This means thinking about things such as:
- Regular communication – try not to leave applicants in the lurch while you’re making decisions. Share with them when you expect to be able to update them on their progress and keep to that schedule as best you can.
- Ensure that your job advert includes things such as company values and mission, progression opportunities, and working culture. This has the dual benefit of getting potential applicants really excited about your proposition, while also filtering out people whose ambitions and values do not align with what your company has to offer.
- It goes without saying that changing jobs is a big decision. So once you have communicated what is exciting about a role and the candidate is mulling over your offer, give them a reasonable amount of space to consider it. For most mid-level roles, it’s reasonable to wait 3-5 days before chasing their decision or enforcing a deadline.
BEFORE THE FIRST DAY
The goals here are to increase confidence, maintain excitement and to get new joiners off to the best possible start by cutting out inefficiency and confusion. This requires a fair bit of proactive preparation, and the more of the below you can share with the new team member before they start, the better.
The first step is to pin down what you would like them to be achieving and on approximately what time-scale – and you can work back from there to decide:
- Clear owners for different areas of responsibility (if being split across the existing team – for small start-ups without dedicated HR departments and formal onboarding structures, we recommend keeping a reusable check-list in a Google sheet or similar)
- Milestones and a check-in structure to help keep things on track
Other things you might want to consider include:
- Collating digital resources (such as quarterly/annual company updates) and pieces of training that are relevant for the new joiner to read through to get up to speed
- Deciding which team members it’s most important for the new joiner to meet one-on-one or in small groups early on, to understand their respective roles, team structures, and current priorities. For particularly busy diaries you might want to get these chats booked in advance
- Sending a small gift with a message to welcome the new team member can be a nice touch!
DURING THE FIRST WEEK AND BEYOND
Aside from the very basics (having the necessary equipment, email address etc.) ready, with the preparation of point 2 in place, you should already be in a good position for a smooth first few days. Here are a few more tips:
- To welcome the new joiner, a team lunch is a good idea to help everyone get to know each other
- Make sure the new person has access to info on policies around annual leave, working hours, flexible working, sickness, etc.
- For formal or semi-formal training sessions, it can be a good
opportunity to double these up as refreshers for existing members of the team or even get those team members to deliver the training themselves where appropriate. Be mindful of trainings that could be bottle-necks for getting started on work and prioritise those where you can (for us this is GDPR and data security)

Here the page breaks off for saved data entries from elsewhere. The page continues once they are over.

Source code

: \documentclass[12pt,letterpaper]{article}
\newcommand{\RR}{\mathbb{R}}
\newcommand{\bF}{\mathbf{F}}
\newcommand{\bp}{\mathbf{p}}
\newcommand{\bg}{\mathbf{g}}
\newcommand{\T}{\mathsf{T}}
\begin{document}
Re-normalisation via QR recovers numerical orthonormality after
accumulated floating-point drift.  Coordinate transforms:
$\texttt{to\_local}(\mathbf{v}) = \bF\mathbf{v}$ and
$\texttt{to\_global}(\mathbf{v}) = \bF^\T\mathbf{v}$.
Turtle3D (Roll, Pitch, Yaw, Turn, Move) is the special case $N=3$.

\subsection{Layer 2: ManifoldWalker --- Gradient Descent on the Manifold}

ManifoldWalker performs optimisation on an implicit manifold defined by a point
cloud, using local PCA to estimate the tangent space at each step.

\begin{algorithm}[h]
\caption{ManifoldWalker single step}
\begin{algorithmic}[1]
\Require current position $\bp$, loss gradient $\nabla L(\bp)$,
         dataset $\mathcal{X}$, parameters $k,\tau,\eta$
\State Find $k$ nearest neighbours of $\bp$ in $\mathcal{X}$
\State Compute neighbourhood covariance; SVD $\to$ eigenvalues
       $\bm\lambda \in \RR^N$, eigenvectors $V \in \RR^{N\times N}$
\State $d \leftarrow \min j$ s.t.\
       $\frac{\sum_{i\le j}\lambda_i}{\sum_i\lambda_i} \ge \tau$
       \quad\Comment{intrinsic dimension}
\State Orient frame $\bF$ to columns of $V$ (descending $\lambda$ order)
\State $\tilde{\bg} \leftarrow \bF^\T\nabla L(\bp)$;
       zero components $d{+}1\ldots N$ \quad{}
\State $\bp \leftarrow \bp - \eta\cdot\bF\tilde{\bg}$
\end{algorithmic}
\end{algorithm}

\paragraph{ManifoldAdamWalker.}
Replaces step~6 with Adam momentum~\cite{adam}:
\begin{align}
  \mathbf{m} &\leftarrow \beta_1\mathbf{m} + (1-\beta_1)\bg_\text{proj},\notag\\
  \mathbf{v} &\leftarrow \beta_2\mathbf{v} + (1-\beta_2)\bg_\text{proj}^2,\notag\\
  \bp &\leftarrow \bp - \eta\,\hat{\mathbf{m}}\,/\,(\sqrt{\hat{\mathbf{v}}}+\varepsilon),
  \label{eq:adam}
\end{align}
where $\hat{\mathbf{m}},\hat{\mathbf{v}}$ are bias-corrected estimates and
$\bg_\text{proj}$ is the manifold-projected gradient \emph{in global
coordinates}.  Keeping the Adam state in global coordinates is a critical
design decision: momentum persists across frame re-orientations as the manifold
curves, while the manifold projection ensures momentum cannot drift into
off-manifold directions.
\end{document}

- In the very early stages, daily check-ins with the new team member’s manager can be invaluable, for questions, progress checks and hearing feedback from them on their first impressions of the company, team and product. This helps the manager monitor how things are going, but new joiners also have the freshest perspective so their ideas and observations can be invaluable!
- For more junior hires at least, assigning a mentor / ‘buddy’ (at peer level) to help provide support with smaller day-to-day questions
- Continuing on from the onboarding milestones, ensure there are regular (monthly, every other month or at least quarterly) check-ins for two-way feedback, transitioning into a progression plan that looks at opportunities for development.